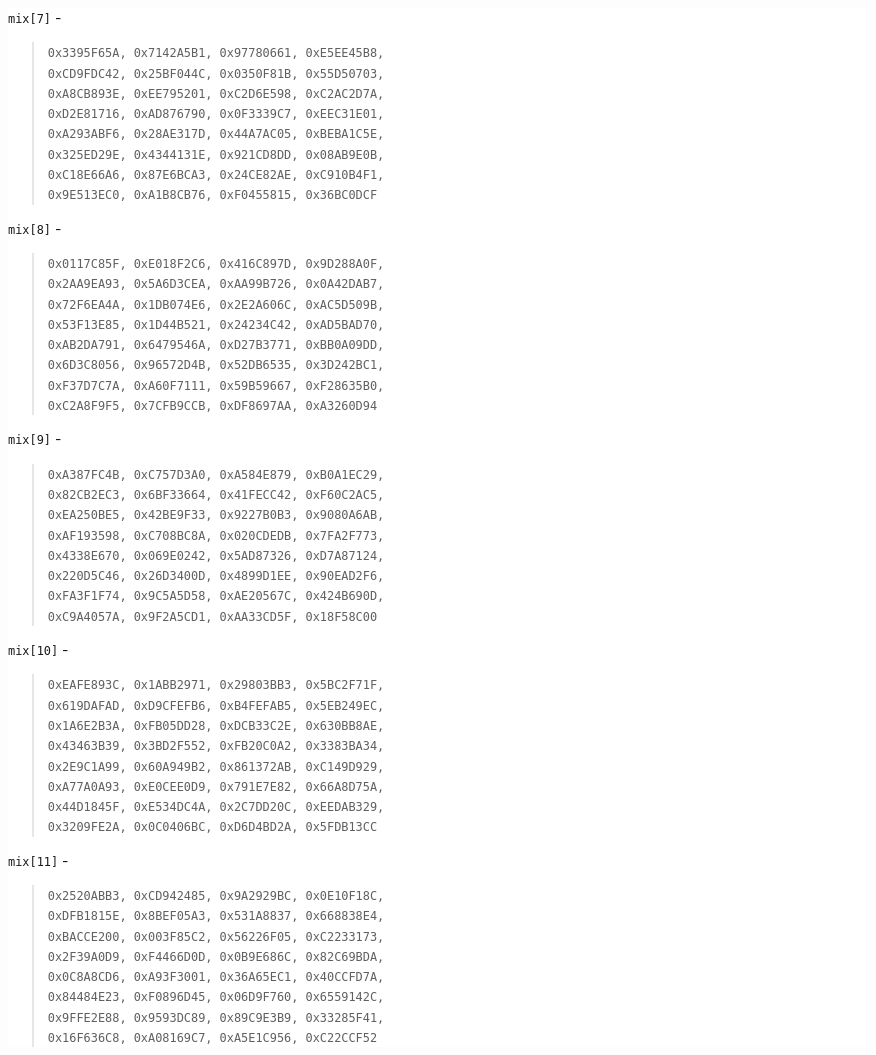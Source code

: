 `mix[7]` -

> ```
> 0x3395F65A, 0x7142A5B1, 0x97780661, 0xE5EE45B8,
> 0xCD9FDC42, 0x25BF044C, 0x0350F81B, 0x55D50703,
> 0xA8CB893E, 0xEE795201, 0xC2D6E598, 0xC2AC2D7A,
> 0xD2E81716, 0xAD876790, 0x0F3339C7, 0xEEC31E01,
> 0xA293ABF6, 0x28AE317D, 0x44A7AC05, 0xBEBA1C5E,
> 0x325ED29E, 0x4344131E, 0x921CD8DD, 0x08AB9E0B,
> 0xC18E66A6, 0x87E6BCA3, 0x24CE82AE, 0xC910B4F1,
> 0x9E513EC0, 0xA1B8CB76, 0xF0455815, 0x36BC0DCF
> ```

`mix[8]` -

> ```
> 0x0117C85F, 0xE018F2C6, 0x416C897D, 0x9D288A0F,
> 0x2AA9EA93, 0x5A6D3CEA, 0xAA99B726, 0x0A42DAB7,
> 0x72F6EA4A, 0x1DB074E6, 0x2E2A606C, 0xAC5D509B,
> 0x53F13E85, 0x1D44B521, 0x24234C42, 0xAD5BAD70,
> 0xAB2DA791, 0x6479546A, 0xD27B3771, 0xBB0A09DD,
> 0x6D3C8056, 0x96572D4B, 0x52DB6535, 0x3D242BC1,
> 0xF37D7C7A, 0xA60F7111, 0x59B59667, 0xF28635B0,
> 0xC2A8F9F5, 0x7CFB9CCB, 0xDF8697AA, 0xA3260D94
> ```

`mix[9]` -

> ```
> 0xA387FC4B, 0xC757D3A0, 0xA584E879, 0xB0A1EC29,
> 0x82CB2EC3, 0x6BF33664, 0x41FECC42, 0xF60C2AC5,
> 0xEA250BE5, 0x42BE9F33, 0x9227B0B3, 0x9080A6AB,
> 0xAF193598, 0xC708BC8A, 0x020CDEDB, 0x7FA2F773,
> 0x4338E670, 0x069E0242, 0x5AD87326, 0xD7A87124,
> 0x220D5C46, 0x26D3400D, 0x4899D1EE, 0x90EAD2F6,
> 0xFA3F1F74, 0x9C5A5D58, 0xAE20567C, 0x424B690D,
> 0xC9A4057A, 0x9F2A5CD1, 0xAA33CD5F, 0x18F58C00
> ```

`mix[10]` -

> ```
> 0xEAFE893C, 0x1ABB2971, 0x29803BB3, 0x5BC2F71F,
> 0x619DAFAD, 0xD9CFEFB6, 0xB4FEFAB5, 0x5EB249EC,
> 0x1A6E2B3A, 0xFB05DD28, 0xDCB33C2E, 0x630BB8AE,
> 0x43463B39, 0x3BD2F552, 0xFB20C0A2, 0x3383BA34,
> 0x2E9C1A99, 0x60A949B2, 0x861372AB, 0xC149D929,
> 0xA77A0A93, 0xE0CEE0D9, 0x791E7E82, 0x66A8D75A,
> 0x44D1845F, 0xE534DC4A, 0x2C7DD20C, 0xEEDAB329,
> 0x3209FE2A, 0x0C0406BC, 0xD6D4BD2A, 0x5FDB13CC
> ```

`mix[11]` -

> ```
> 0x2520ABB3, 0xCD942485, 0x9A2929BC, 0x0E10F18C,
> 0xDFB1815E, 0x8BEF05A3, 0x531A8837, 0x668838E4,
> 0xBACCE200, 0x003F85C2, 0x56226F05, 0xC2233173,
> 0x2F39A0D9, 0xF4466D0D, 0x0B9E686C, 0x82C69BDA,
> 0x0C8A8CD6, 0xA93F3001, 0x36A65EC1, 0x40CCFD7A,
> 0x84484E23, 0xF0896D45, 0x06D9F760, 0x6559142C,
> 0x9FFE2E88, 0x9593DC89, 0x89C9E3B9, 0x33285F41,
> 0x16F636C8, 0xA08169C7, 0xA5E1C956, 0xC22CCF52
> ```
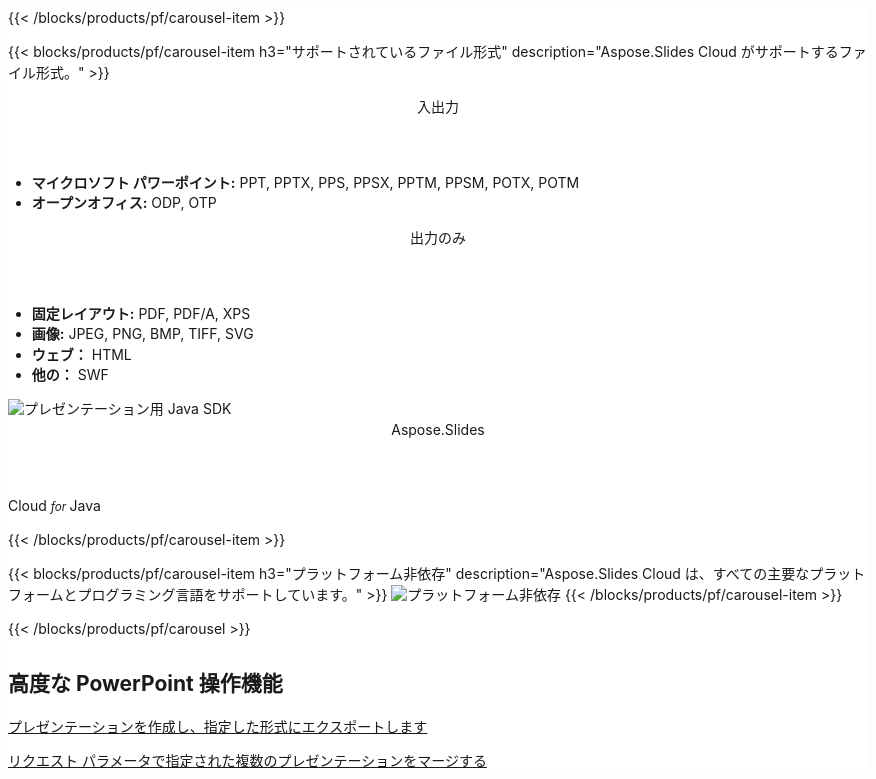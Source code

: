 {{< /blocks/products/pf/carousel-item >}}

{{< blocks/products/pf/carousel-item h3="サポートされているファイル形式" description="Aspose.Slides Cloud がサポートするファイル形式。" >}}
<div class="diagram1 d2  d1-cloud">
<div class="d1-row">
<div class="d1-col d1-left"><header><i class="fa fa-arrows-v"> </i> 入出力</header>
<ul>
<li><b>マイクロソフト パワーポイント:</b> PPT, PPTX, PPS, PPSX, PPTM, PPSM, POTX, POTM</li>
<li><b>オープンオフィス:</b> ODP, OTP</li>
</ul>
</div>

<div class="d1-col d1-right"><header><i class="fa  fa-long-arrow-right"> </i> 出力のみ</header>
<ul>
<li><b>固定レイアウト:</b> PDF, PDF/A, XPS</li>
<li><b>画像:</b> JPEG, PNG, BMP, TIFF, SVG</li>
<li><b>ウェブ：</b> HTML</li>
<li><b>他の：</b> SWF</li>
</ul>
</div>
</div>

<div class="d1-logo"><img src="/sdk/aspose_slides-for-java.png" alt="プレゼンテーション用 Java SDK"><header>Aspose.Slides</header><footer>Cloud <small> <em>for </em> </small>Java</footer></div>
</div>

{{< /blocks/products/pf/carousel-item >}}


{{< blocks/products/pf/carousel-item h3="プラットフォーム非依存" description="Aspose.Slides Cloud は、すべての主要なプラットフォームとプログラミング言語をサポートしています。" >}}
<img title="プラットフォーム非依存" src="/supported-platform-min.png" alt="プラットフォーム非依存">
{{< /blocks/products/pf/carousel-item >}}

{{< /blocks/products/pf/carousel >}}



<div class="container-fluid features-section bg-gray singleproduct">
 <a class="anchor" id="features" name="features">
 </a>
 <div class="row">
  <div class="container">
   <h2 class="pr-ft">
    高度な PowerPoint 操作機能
   </h2>
   <p>
   </p>
   <div class="col-lg-4">
    <a href="conversion">
     <em class="fa fa-puzzle-piece ico-blue fa-2x col-lg-2">
     </em>
     <p class="col-lg-10">
      プレゼンテーションを作成し、指定した形式にエクスポートします
     </p>
    </a>
   </div>
   <div class="col-lg-4">
    <a href="merge">
     <em class="fa fa-file-text-o ico-blue fa-2x col-lg-2">
     </em>
     <p class="col-lg-10">
      リクエスト パラメータで指定された複数のプレゼンテーションをマージする
     </p>
    </a>
   </div>
   <div class="col-lg-4">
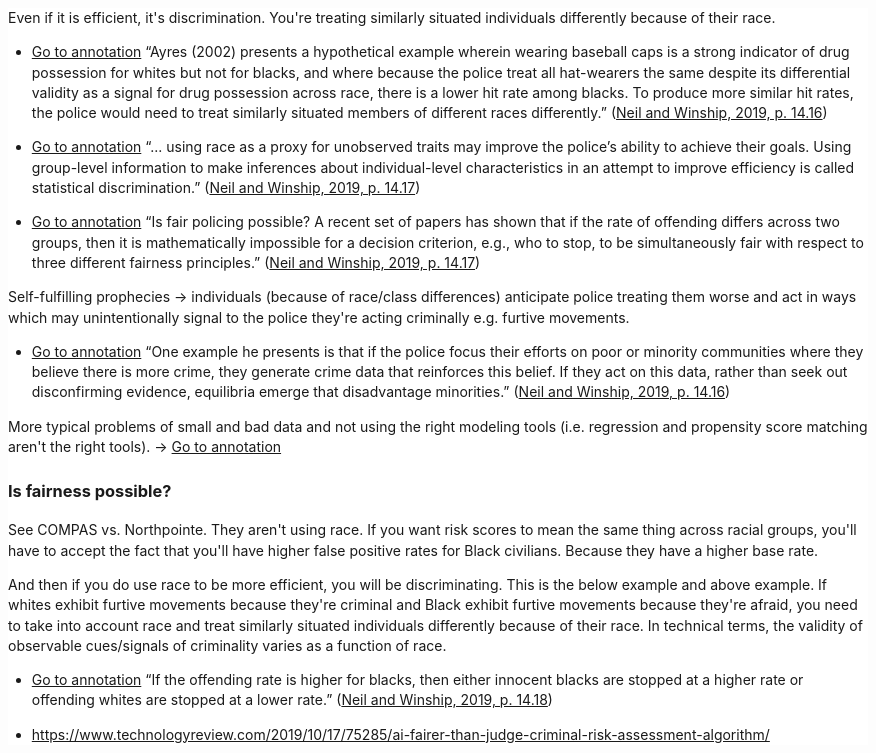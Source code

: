 Even if it is efficient, it's discrimination. You're treating similarly situated individuals differently because of their race.

* [Go to annotation](zotero://open-pdf/library/items/HTTI4RFG?page=14.16&annotation=34XN2T2P) “Ayres (2002) presents a hypothetical example wherein wearing baseball caps is a strong indicator of drug possession for whites but not for blacks, and where because the police treat all hat-wearers the same despite its differential validity as a signal for drug possession across race, there is a lower hit rate among blacks. To produce more similar hit rates, the police would need to treat similarly situated members of different races differently.” ([Neil and Winship, 2019, p. 14.16](zotero://select/library/items/WTXS6ATF))
  
* [Go to annotation](zotero://open-pdf/library/items/HTTI4RFG?page=14.17&annotation=UR4NPFYP) “... using race as a proxy for unobserved traits may improve the police’s ability to achieve their goals. Using group-level information to make inferences about individual-level characteristics in an attempt to improve efficiency is called statistical discrimination.” ([Neil and Winship, 2019, p. 14.17](zotero://select/library/items/WTXS6ATF))
  
* [Go to annotation](zotero://open-pdf/library/items/HTTI4RFG?page=14.17&annotation=W6H38JJJ) “Is fair policing possible? A recent set of papers has shown that if the rate of offending differs across two groups, then it is mathematically impossible for a decision criterion, e.g., who to stop, to be simultaneously fair with respect to three different fairness principles.” ([Neil and Winship, 2019, p. 14.17](zotero://select/library/items/WTXS6ATF)) 

Self-fulfilling prophecies -> individuals (because of race/class differences) anticipate police treating them worse and act in ways which may unintentionally signal to the police they're acting criminally e.g. furtive movements.

* [Go to annotation](zotero://open-pdf/library/items/HTTI4RFG?page=14.16&annotation=2FQM7WF6) “One example he presents is that if the police focus their efforts on poor or minority communities where they believe there is more crime, they generate crime data that reinforces this belief. If they act on this data, rather than seek out disconfirming evidence, equilibria emerge that disadvantage minorities.” ([Neil and Winship, 2019, p. 14.16](zotero://select/library/items/WTXS6ATF))

More typical problems of small and bad data and not using the right modeling tools (i.e. regression and propensity score matching aren't the right tools). -> [Go to annotation](zotero://open-pdf/library/items/HTTI4RFG?page=14.16&annotation=JI9ACTXH)

### Is fairness possible?

See COMPAS vs. Northpointe. They aren't using race. If you want risk scores to mean the same thing across racial groups, you'll have to accept the fact that you'll have higher false positive rates for Black civilians. Because they have a higher base rate.  
  
And then if you do use race to be more efficient, you will be discriminating. This is the below example and above example. If whites exhibit furtive movements because they're criminal and Black exhibit furtive movements because they're afraid, you need to take into account race and treat similarly situated individuals differently because of their race. In technical terms, the validity of observable cues/signals of criminality varies as a function of race. 

* [Go to annotation](zotero://open-pdf/library/items/HTTI4RFG?page=14.18&annotation=PHL9EIHY) “If the offending rate is higher for blacks, then either innocent blacks are stopped at a higher rate or offending whites are stopped at a lower rate.” ([Neil and Winship, 2019, p. 14.18](zotero://select/library/items/WTXS6ATF))
  
* https://www.technologyreview.com/2019/10/17/75285/ai-fairer-than-judge-criminal-risk-assessment-algorithm/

# What is needed:
Write back the stretch of lines above that begins with the line holding "fa-puzzle-piece ico-blue fa-2x" and ends with the line holding "(2002) presents a", both included, exactly as written. Pictures stay out.

# Task solution:
     <em class="fa fa-puzzle-piece ico-blue fa-2x col-lg-2">
     </em>
     <p class="col-lg-10">
      プレゼンテーションを作成し、指定した形式にエクスポートします
     </p>
    </a>
   </div>
   <div class="col-lg-4">
    <a href="merge">
     <em class="fa fa-file-text-o ico-blue fa-2x col-lg-2">
     </em>
     <p class="col-lg-10">
      リクエスト パラメータで指定された複数のプレゼンテーションをマージする
     </p>
    </a>
   </div>
   <div class="col-lg-4">
Source code

: Even if it is efficient, it's discrimination. You're treating similarly situated individuals differently because of their race.

* [Go to annotation](zotero://open-pdf/library/items/HTTI4RFG?page=14.16&annotation=34XN2T2P) “Ayres (2002) presents a hypothetical example wherein wearing baseball caps is a strong indicator of drug possession for whites but not for blacks, and where because the police treat all hat-wearers the same despite its differential validity as a signal for drug possession across race, there is a lower hit rate among blacks. To produce more similar hit rates, the police would need to treat similarly situated members of different races differently.” ([Neil and Winship, 2019, p. 14.16](zotero://select/library/items/WTXS6ATF))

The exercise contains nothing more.